For the first three-and-a-half quarters of the Dixie State game, it looked like APU was on its way. The score had gone back and forth, but APU was controlling the clock. With just over five minutes to play, they led by ten points. Then things went off script. At the five-minute mark, Dixie State scored to cut the lead to four. A minute later, they recovered and returned an APU fumble for a touchdown, giving them the lead. APU drove one last time into Dixie State territory, but missed a long field goal to seal the defeat.

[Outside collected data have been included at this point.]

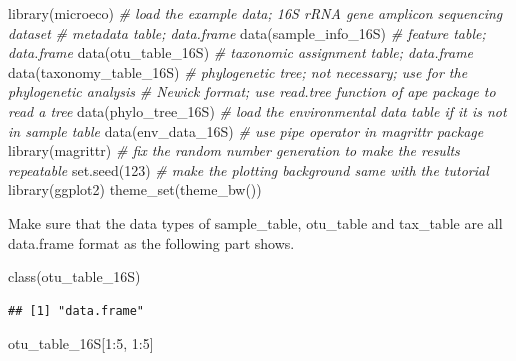 \documentclass[
]{book}
\newenvironment{Shaded}{\begin{snugshade}}{\end{snugshade}}
\newcommand{\CommentTok}[1]{\textcolor[rgb]{0.56,0.35,0.01}{\textit{#1}}}
\newcommand{\DecValTok}[1]{\textcolor[rgb]{0.00,0.00,0.81}{#1}}
\newcommand{\FunctionTok}[1]{\textcolor[rgb]{0.00,0.00,0.00}{#1}}
\newcommand{\NormalTok}[1]{#1}
\newcommand{\SpecialCharTok}[1]{\textcolor[rgb]{0.00,0.00,0.00}{#1}}
\begin{document}
\begin{Shaded}
\begin{Highlighting}[]
\FunctionTok{library}\NormalTok{(microeco)}
\CommentTok{\# load the example data; 16S rRNA gene amplicon sequencing dataset}
\CommentTok{\# metadata table; data.frame}
\FunctionTok{data}\NormalTok{(sample\_info\_16S)}
\CommentTok{\# feature table; data.frame}
\FunctionTok{data}\NormalTok{(otu\_table\_16S)}
\CommentTok{\# taxonomic assignment table; data.frame}
\FunctionTok{data}\NormalTok{(taxonomy\_table\_16S)}
\CommentTok{\# phylogenetic tree; not necessary; use for the phylogenetic analysis}
\CommentTok{\# Newick format; use read.tree function of ape package to read a tree}
\FunctionTok{data}\NormalTok{(phylo\_tree\_16S)}
\CommentTok{\# load the environmental data table if it is not in sample table}
\FunctionTok{data}\NormalTok{(env\_data\_16S)}
\CommentTok{\# use pipe operator in magrittr package}
\FunctionTok{library}\NormalTok{(magrittr)}
\CommentTok{\# fix the random number generation to make the results repeatable}
\FunctionTok{set.seed}\NormalTok{(}\DecValTok{123}\NormalTok{)}
\CommentTok{\# make the plotting background same with the tutorial}
\FunctionTok{library}\NormalTok{(ggplot2)}
\FunctionTok{theme\_set}\NormalTok{(}\FunctionTok{theme\_bw}\NormalTok{())}
\end{Highlighting}
\end{Shaded}

Make sure that the data types of sample\_table, otu\_table and tax\_table are all data.frame format as the following part shows.

\begin{Shaded}
\begin{Highlighting}[]
\FunctionTok{class}\NormalTok{(otu\_table\_16S)}
\end{Highlighting}
\end{Shaded}

\begin{verbatim}
## [1] "data.frame"
\end{verbatim}

\begin{Shaded}
\begin{Highlighting}[]
\NormalTok{otu\_table\_16S[}\DecValTok{1}\SpecialCharTok{:}\DecValTok{5}\NormalTok{, }\DecValTok{1}\SpecialCharTok{:}\DecValTok{5}\NormalTok{]}
\end{Highlighting}
\end{Shaded}
\end{document}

At his core, coach Santa Cruz values results, achievement, progress, and strategic decision-making. When he didn’t see these on display, he reverted to a type of command-and-control mentality with which he once sought to lead. “I wanted to grab control around things and get us back to winning,” coach says. “I felt we let this one slip away, some of which had to do with fluke plays happening against us. And my attempts to control things came out in dysfunctional ways.”
While coach Santa Cruz’s reactions were driven by a desire to win—to get back to the script he and others anticipated the season would follow—they were out of step with the type of emotionally resilient leader he’d worked hard to become.
Maybe others thought I was just being a ‘classic coach,’ he says. “That’s not what I want. I want my team to perform their best, but not out of fear.
In reacting harshly to the fact that his team was now 0-3, coach Santa Cruz inadvertently undermined much of the goodwill, loyalty and trust he’d spent time cultivating. His negative reactions—directed at players and his staff alike—actually created an exponentially negative ripple that reverberated throughout the locker room.
“I’ve discovered that my biggest failures as a leader come not from making wrong technical decisions, but from misplaced social and interpersonal decisions,” he says. “During and after week three, I just wanted to power us through—literally grab the bull, turn it, and get us on the road to success as quickly as possible.”
Coach’s reactions proved to be out of step both with the true makeup of his roster, and with the program’s larger vision.
“It would still be a little while before I completely accepted just how new our team was,” he says. “I’d been assuming we’d play a certain way because of our recent history, and the culture we’d built. What I’d failed to do was to tune in to how things really were. At the same time, the heart of APU’s mission is to build champions while pursuing championships. I was only looking at the championship part. I had to go back to building champions.”
After another loss in week four, coach Santa Cruz finally started to re-examine the bigger picture.
“I realized that if we were going to change course, it had to start with me,” he says. “I started consciously working on all of my words and actions, and focused on connecting with the hope and positive emotions of my team and coaching staff. None of us liked being in last place. I had to be the one to initiate the change.”
“We couldn’t fix things over night,” coach Santa Cruz says. “Rebuilding trust is a slow process.”